Loin du principe d’indépendance des législations, le juge administratif ne cesse de préciser l’articulation entre le droit de l’urbanisme et le droit des Installations Classées pour la Protection de l’Environnement (ICPE).
Ces législations ne peuvent en effet pas être envisagées totalement séparément. L’exploitant d’une ICPE choisira le terrain d’implantation de son bâtiment d’exploitation en fonction de la réglementation d’urbanisme applicable. Le projet de construction devant être compatible avec les dispositions d’urbanisme régissant ledit terrain.

Les codes de l’urbanisme et de l’environnement organisent d’ailleurs les relations entre les différentes législations lors de la création d’une installation classée.
L’article L 152-2 du code de l’urbanisme dispose que toute personne publique ou privée doit respecter les documents d’urbanisme applicables lors de l’ouverture d’une ICPE.
De même, aux termes du nouvel article L 181-9 du Code de l’environnement (créé par l’ordonnance n° 2017-80 du 26 janvier 2017), le préfet a la possibilité de rejeter une demande de création d’une ICPE à l’issue de la phase d’examen lorsque ce projet est manifestement incompatible avec le document d’urbanisme.

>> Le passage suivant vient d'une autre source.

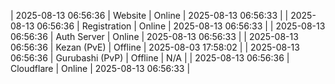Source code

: | 2025-08-13 06:56:36 | Website | Online | 2025-08-13 06:56:33 |
| 2025-08-13 06:56:36 | Registration | Online | 2025-08-13 06:56:33 |
| 2025-08-13 06:56:36 | Auth Server | Online | 2025-08-13 06:56:33 |
| 2025-08-13 06:56:36 | Kezan (PvE) | Offline | 2025-08-03 17:58:02 |
| 2025-08-13 06:56:36 | Gurubashi (PvP) | Offline | N/A |
| 2025-08-13 06:56:36 | Cloudflare | Online | 2025-08-13 06:56:33 |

La question de la combinaison des deux législations au cours de l’exploitation de l’installation classée est plus délicate. Quelques communes ont en effet tenté de profiter de l’élaboration d’un nouveau document d’urbanisme, le Plan Local d’Urbanisme (PLU), pour freiner l’extension d’une installation classée ou la rendre illégale, en classant par exemple, au nom du parti d’aménagement dont elles disposent, le terrain d’assiette de l’ICPE en zone naturelle (N). Le PLU devient alors hostile à l’installation classée.
Le juge n’exerce en principe qu’un contrôle restreint sur le classement des terrains et des dispositions du PLU applicables, celui de l’erreur manifeste d’appréciation (CE, 11 mars 1991, n° 81753). Cependant, en pratique le juge contrôle assez largement ce classement en prenant en compte les droits acquis de l’exploitant d’une installation classée et la sécurité juridique à laquelle il peut légitimement prétendre.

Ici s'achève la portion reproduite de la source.